6. Continually train employees
Advances in technology, laws and society mean that virtually every business must adapt and improve to keep competitive. To succeed, employees will need both the most effective tools and guidance on how to apply them. Managers should assign training classes, mentorships, vendor demonstrations and other learning tools to keep employees’ skills and knowledge current. It takes more than simply hiring and onboarding new employees. If you want to make sure they’re good enough, you should consider inviting conference speakers to motivate them to be more efficient. This isn’t the case for new hires, but also for employees who’ve been working for your company for quite some time now.
7. Foster an environment that encourages collaboration
Encouraging collaboration between employees will require a combination of physical, technological and interpersonal efforts. Office spaces shared by multiple employees should be designed to encourage “sneaker-net” communication, where employees can simply walk to other employees for quick questions, staff meetings or a meal in the break room.
For employees that are geographically separated, the right combination of communication software and hardware can facilitate a variety of communication types from detailed written correspondence to real-time video chats. Managers will also need to provide sufficient training, counseling and encouragement to ensure that employees are communicating in effective, respectful ways.
8. Emphasize the importance of a work-life balance
No person is their vocation, and every person has obligations, desires and personal projects which are funded by their main job. In addition, employees who are concerned about an ill family member or suffering from the physical and mental effects of exhaustion won’t be able to perform at their best. The right combination of paid time-off, sick days, flexible schedules and similar policies empower employees to meet all their obligations without being burdened by occupational consequences.
9. Honor and promote the importance of breaks
There’s more to work breaks than the mandatory breaks (15 minutes for 4-hour shifts, 45 minutes for 6-hour shifts, and 1 hour for 8-hour shifts). In addition, breaks are useless when employees are worried or preoccupied with work-related issues. Managers should encourage their employees to make the most of their breaks. In addition, occasional stretch breaks, brief walks and other miniature breaks should be encouraged to prevent repetitive injuries, eye strain and “tunnel vision.”
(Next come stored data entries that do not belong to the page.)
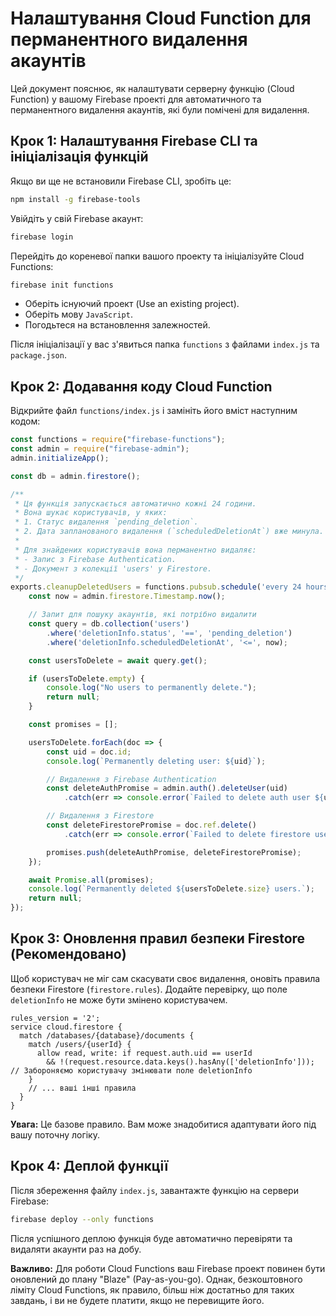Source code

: # Налаштування Cloud Function для перманентного видалення акаунтів

Цей документ пояснює, як налаштувати серверну функцію (Cloud Function) у вашому Firebase проекті для автоматичного та перманентного видалення акаунтів, які були помічені для видалення.

## Крок 1: Налаштування Firebase CLI та ініціалізація функцій

Якщо ви ще не встановили Firebase CLI, зробіть це:
```bash
npm install -g firebase-tools
```

Увійдіть у свій Firebase акаунт:
```bash
firebase login
```

Перейдіть до кореневої папки вашого проекту та ініціалізуйте Cloud Functions:
```bash
firebase init functions
```
-   Оберіть існуючий проект (Use an existing project).
-   Оберіть мову `JavaScript`.
-   Погодьтеся на встановлення залежностей.

Після ініціалізації у вас з'явиться папка `functions` з файлами `index.js` та `package.json`.

## Крок 2: Додавання коду Cloud Function

Відкрийте файл `functions/index.js` і замініть його вміст наступним кодом:

```javascript
const functions = require("firebase-functions");
const admin = require("firebase-admin");
admin.initializeApp();

const db = admin.firestore();

/**
 * Ця функція запускається автоматично кожні 24 години.
 * Вона шукає користувачів, у яких:
 * 1. Статус видалення `pending_deletion`.
 * 2. Дата запланованого видалення (`scheduledDeletionAt`) вже минула.
 *
 * Для знайдених користувачів вона перманентно видаляє:
 * - Запис з Firebase Authentication.
 * - Документ з колекції 'users' у Firestore.
 */
exports.cleanupDeletedUsers = functions.pubsub.schedule('every 24 hours').onRun(async (context) => {
    const now = admin.firestore.Timestamp.now();

    // Запит для пошуку акаунтів, які потрібно видалити
    const query = db.collection('users')
        .where('deletionInfo.status', '==', 'pending_deletion')
        .where('deletionInfo.scheduledDeletionAt', '<=', now);

    const usersToDelete = await query.get();

    if (usersToDelete.empty) {
        console.log("No users to permanently delete.");
        return null;
    }

    const promises = [];

    usersToDelete.forEach(doc => {
        const uid = doc.id;
        console.log(`Permanently deleting user: ${uid}`);

        // Видалення з Firebase Authentication
        const deleteAuthPromise = admin.auth().deleteUser(uid)
            .catch(err => console.error(`Failed to delete auth user ${uid}:`, err));

        // Видалення з Firestore
        const deleteFirestorePromise = doc.ref.delete()
            .catch(err => console.error(`Failed to delete firestore user ${uid}:`, err));

        promises.push(deleteAuthPromise, deleteFirestorePromise);
    });

    await Promise.all(promises);
    console.log(`Permanently deleted ${usersToDelete.size} users.`);
    return null;
});
```

## Крок 3: Оновлення правил безпеки Firestore (Рекомендовано)

Щоб користувач не міг сам скасувати своє видалення, оновіть правила безпеки Firestore (`firestore.rules`). Додайте перевірку, що поле `deletionInfo` не може бути змінено користувачем.

```
rules_version = '2';
service cloud.firestore {
  match /databases/{database}/documents {
    match /users/{userId} {
      allow read, write: if request.auth.uid == userId
        && !(request.resource.data.keys().hasAny(['deletionInfo'])); // Забороняємо користувачу змінювати поле deletionInfo
    }
    // ... ваші інші правила
  }
}
```

**Увага:** Це базове правило. Вам може знадобитися адаптувати його під вашу поточну логіку.

## Крок 4: Деплой функції

Після збереження файлу `index.js`, завантажте функцію на сервери Firebase:

```bash
firebase deploy --only functions
```

Після успішного деплою функція буде автоматично перевіряти та видаляти акаунти раз на добу.

**Важливо:** Для роботи Cloud Functions ваш Firebase проект повинен бути оновлений до плану "Blaze" (Pay-as-you-go). Однак, безкоштовного ліміту Cloud Functions, як правило, більш ніж достатньо для таких завдань, і ви не будете платити, якщо не перевищите його.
10. Avoid a 24/7 schedule whenever possible
Maintaining a work-life balance and making the most of breaks is nearly impossible for employees who feel like they’re always on duty. Even for industries and businesses whose missions are critical, employees will need sufficient time to rest and to tend to their personal duties. Managers who find themselves using “on-call” schedules should strongly consider hiring additional employees to reduce the current employees’ workloads and training and promoting from within to increase the number of employees available for duties that fall outside of core business hours.
The most important point that managers should embrace is that their employees are more than “human resources.” There’s no single solution to keeping employees engaged and reducing turnover because no two people are the same. Successful managers will need to prioritize interpersonal skills over technological or professional expertise to motivate their employees. Getting to know their employees and their strengths, weaknesses, goals and personal traits will give managers the insights they need to make employees feel appreciated, engaged and on-track. Treating employees like humans instead of replaceable parts will be a winning strategy in both the short-term and the long-term.